O primeiro golpe que um dos saqueadores defendeu o arremessou dois metros para trás, tamanha a força. Os outros dois aproveitaram para deixar mais dois cortes em suas costas enquanto avançava contra o homem que arremessara longe, mas suas espadas atingiram algo tão duro que foram repelidos. Um segundo antes de receber o golpe, o sangue do ferimento nas costas de Hector se solidificou, se tornando uma carapaça impenetrável.
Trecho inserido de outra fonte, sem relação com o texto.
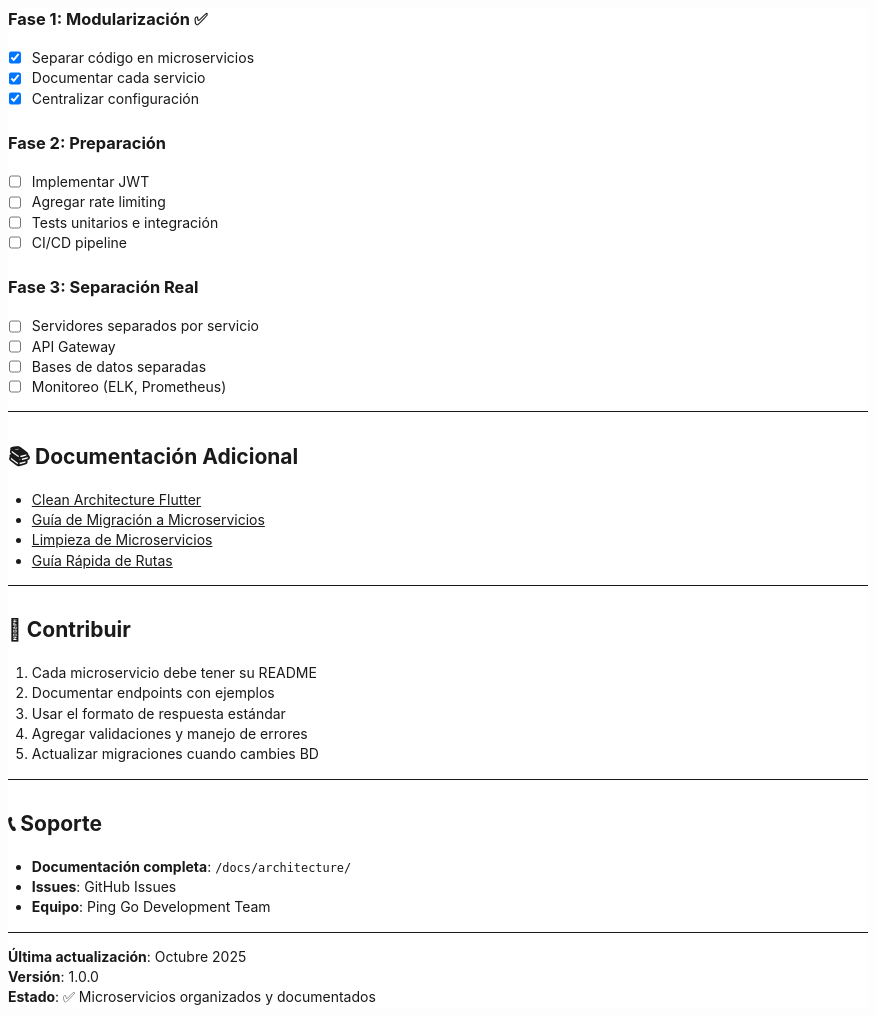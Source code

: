 ### Fase 1: Modularización ✅
- [x] Separar código en microservicios
- [x] Documentar cada servicio
- [x] Centralizar configuración

### Fase 2: Preparación
- [ ] Implementar JWT
- [ ] Agregar rate limiting
- [ ] Tests unitarios e integración
- [ ] CI/CD pipeline

### Fase 3: Separación Real
- [ ] Servidores separados por servicio
- [ ] API Gateway
- [ ] Bases de datos separadas
- [ ] Monitoreo (ELK, Prometheus)

---

## 📚 Documentación Adicional

- [Clean Architecture Flutter](../../docs/architecture/CLEAN_ARCHITECTURE.md)
- [Guía de Migración a Microservicios](../../docs/architecture/MIGRATION_TO_MICROSERVICES.md)
- [Limpieza de Microservicios](../../docs/architecture/MICROSERVICES_CLEANUP.md)
- [Guía Rápida de Rutas](../../docs/architecture/GUIA_RAPIDA_RUTAS.md)

---

## 🤝 Contribuir

1. Cada microservicio debe tener su README
2. Documentar endpoints con ejemplos
3. Usar el formato de respuesta estándar
4. Agregar validaciones y manejo de errores
5. Actualizar migraciones cuando cambies BD

---

## 📞 Soporte

- **Documentación completa**: `/docs/architecture/`
- **Issues**: GitHub Issues
- **Equipo**: Ping Go Development Team

---

**Última actualización**: Octubre 2025  
**Versión**: 1.0.0  
**Estado**: ✅ Microservicios organizados y documentados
Os saqueadores começaram a temer que talvez o espadachim fosse realmente poderoso como o anunciante tinha dito, ou até mais.

Começaram a atacar os locais onde não havia ferimentos em Hector, porém tiveram uma nova surpresa: o sangue saía dos ferimentos para formar um escudo no resto do corpo. Os três golpeavam o espadachim sangrento em rápida sucessão, mas não conseguiram causar um mero arranhão nele graças ao incrível escudo de sangue. A multidão não parava de gritar, estimulando Hector.

A cena era impressionante: três homens atacando um quarto, que era defendido por uma cúpula de sangue, que rodopiava ao redor de seu corpo defendendo-o. Quando o espadachim decidiu defender um dos saqueadores com Banho de Sangue, seu sangue também o ajudou revestindo seu braço e conferindo-lhe mais força. A espada do saqueador foi cortada ao meio pela força absurda da defesa de Hector, que continuou o golpe e trespassou o bandido.

Virou-se para os outros dois, que agora estavam assustados com a força dele. Avançou contra os dois, desviando os golpes de suas espadas com o escudo de sangue e matando a ambos com Banho de Sangue. Dois golpes e ambos estavam mortos.

A multidão enlouqueceu com essa exibição de poder e habilidade. Depois dessa luta Hector Chiel não teve dificuldades em encontrar trabalhos como aventureiro, buscando sempre oponentes formidáveis para enfrentar com seu estilo de esgrima, que acabou recebendo o nome Sangue de Aço, assim como o próprio Hector.”

– Parece que esse tal Hector é realmente um lutador impressionante. Só de imaginar um homem comandando o próprio sangue para defendê-lo eu vejo que ele seria um oponente formidável. – Disse o lanceiro que estivera no trenó com Galeth mais cedo.

– E realmente ele é. Tive a sorte de ser um membro da plateia no dia em que ele venceu o trio Carniceiro. Inicialmente todos achavam que ele não teria chance, quando ele estava sendo fatiado pelos saqueadores. Mas a opinião de todos mudou quando ele demonstrou aquele estilo incrível de esgrima.

E assim o dia terminou. Quando se deitou para dormir, Galeth lembrou-se da arena e deixou sua memória vagar a uma lembrança mais recente. Uma lembrança onde o Sangue de Aço defendera um vilarejo com o próprio corpo do terrível Olhos Amarelos, enquanto o bardo e Tarek voltavam com a ajuda de um mago que diziam ser capaz de moldar o destino.